Oregon returned the favor by dominating the second half, contributing six blown scoring chances to the folly. Field goals of 20 and 50 yards were missed. A fumble at the Beaver six stopped another threat. Another loose ball was lost at the OSU 45. Add two costly interceptions, both inside OSU’s 30 yard line, and it’s little wonder fans were laughing themselves silly.

There were 11 fumbles -- OSU lost 2, Oregon 4. Five interceptions. Four missed field goals. The Beavers committed 10 penalties. OSU averaged 2.5 yards per carry; Oregon, a scintillating 3.8. 

There were punts galore -- 16 in all, the last of which was memorable; OSU "coach" Avezzano, at his own 48 yard line with just over a minute left, facing 4th and 1 in a scoreless game.. punted. Perhaps he thought going for, and getting, a win would have made it harder to fire him (he still had a year on his contract, and he certainly was a better coach than he was ever able to prove at OSU -- he later spent years as a position coach in the NFL).
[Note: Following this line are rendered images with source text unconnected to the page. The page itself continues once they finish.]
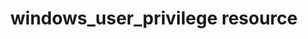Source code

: ---
resource_reference: true
robots:
syntax_code_block:
common_resource_functionality_multiple_packages: false
common_resource_functionality_resources_common_windows_security: false
cookbook_file_specificity: false
debug_recipes_chef_shell: false
handler_custom: false
handler_types: false
nameless_apt_update: false
nameless_build_essential: false
properties_multiple_packages: false
properties_resources_common_windows_security: false
properties_shortcode:
ps_credential_helper: false
registry_key: false
remote_directory_recursive_directories: false
remote_file_prevent_re_downloads: false
remote_file_unc_path: false
resource_directory_recursive_directories: false
resource_package_options: false
resources_common_atomic_update: false
resources_common_guard_interpreter: false
resources_common_guards: true
resources_common_notification: true
resources_common_properties: true
ruby_style_basics_chef_log: false
syntax_shortcode:
template_requirements: false
unit_file_verification: false
title: windows_user_privilege resource
resource: windows_user_privilege
aliases:
- "/resource_windows_user_privilege.html"
menu:
  infra:
    title: windows_user_privilege
    identifier: chef_infra/cookbook_reference/resources/windows_user_privilege windows_user_privilege
    parent: chef_infra/cookbook_reference/resources
resource_description_list:
- markdown: "The windows_user_privilege resource allows to add and set principal (User/Group)
    to the specified privilege. \n Ref: https://docs.microsoft.com/en-us/windows/security/threat-protection/security-policy-settings/user-rights-assignment"
resource_new_in: '16.0'
syntax_full_code_block: |-
  windows_user_privilege 'name' do
    principal      String # default value: 'name' unless specified
    privilege      Array, String
    users          Array
    action         Symbol # defaults to :add if not specified
  end
syntax_properties_list:
syntax_full_properties_list:
- "`windows_user_privilege` is the resource."
- "`name` is the name given to the resource block."
- "`action` identifies which steps Chef Infra Client will take to bring the node into
  the desired state."
- "``principal``, ``privilege``, and ``users`` are the properties available to this
  resource."
properties_list:
- property: principal
  ruby_type: String
  required: false
  default_value: The resource block's name
  new_in:
  description_list:
  - markdown: An optional property to add the user to the given privilege. Use only
      with add and remove action.
- property: privilege
  ruby_type: Array, String
  required: true
  default_value:
  new_in:
  description_list:
  - markdown: Privilege to set for users.
- property: users
  ruby_type: Array
  required: false
  default_value:
  new_in:
  description_list:
  - markdown: An optional property to set the privilege for given users. Use only
      with set action.

---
The only excitement, such as it was, occurred at the end. Chris Miller, who'd had as miserable an afternoon as everyone else (6-19-1 for 100 yards), somehow completed a pass to Kwante Hampton on the last play of the game. Hampton lateraled the ball to fullback Ladaria Johnson, who rumbled unimpeded down the sideline... but, true to form, he was caught by the OSU safety at the 14 yard line. As it turned out, a miracle TD wouldn't have counted anyway -- Johnson had stepped out of bounds at the 50.

So hapless was the action, Oregon Journal sports columnist George Pasero commented that "even overtime wouldn’t have helped."
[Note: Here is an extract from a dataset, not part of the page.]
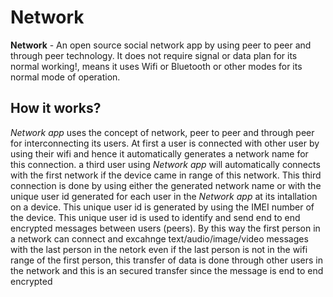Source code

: # Network
**Network** - An open source social network app by using peer to peer and through peer technology. It does not require signal or data plan for its normal working!, means it uses Wifi or Bluetooth or other modes for its normal mode of operation.
## How it works?
*Network app* uses the concept of network, peer to peer and through peer for interconnecting its users. At first a user is connected with other user by using their wifi and hence it automatically generates a network name for this connection. a third user using *Network app* will automatically connects with the first network if the device came in range of this network. This third connection is done by using either the generated network name or with the unique user id generated for each user in the *Network app* at its intallation on a device. This unique user id is generated by using the IMEI number of the device. This unique user id is used to identify and send end to end encrypted messages between users (peers). By this way the first person in a network can connect and excahnge text/audio/image/video messages with the last person in the netork even if the last person is not in the wifi range of the first person, this transfer of data is done through other users in the network and this is an secured transfer since the message is end to end encrypted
"What was it?" he asked. "Soccer, water polo, rugby? Nobody plays scoreless ties anymore."

"It was almost like neither team wanted to win," said UO coach Rich Brooks. "It seemed like there was a force out there that said, ‘We aren’t going to let either team score.’ "

Joe Avezzano, showing characteristic brilliance, said he was "not happy with the result." Amazingly, almost incredulously, Avezzano somehow managed to see something positive in the result, as if he were trying to will his team a moral victory: "We were a bad program when we came in here, and now we are no longer a bad program." (The Pollyanna attitude carried Avezzano through the next 2-9 season; after being stomped 31-6 at home in the '84 Civil War, his contract duly honored, he was "taken out to live on a farm in the country".)

If any season -- any moment -- can truly be defined as the point beyond which Things Couldn't Get Any Worse, this was it. 

OSU would continue to wallow in an eventual 26 year string of losing seasons, but Oregon managed to turn things around -- sticking with the good young coach, getting the funding increased, being successful by *acting* successful. 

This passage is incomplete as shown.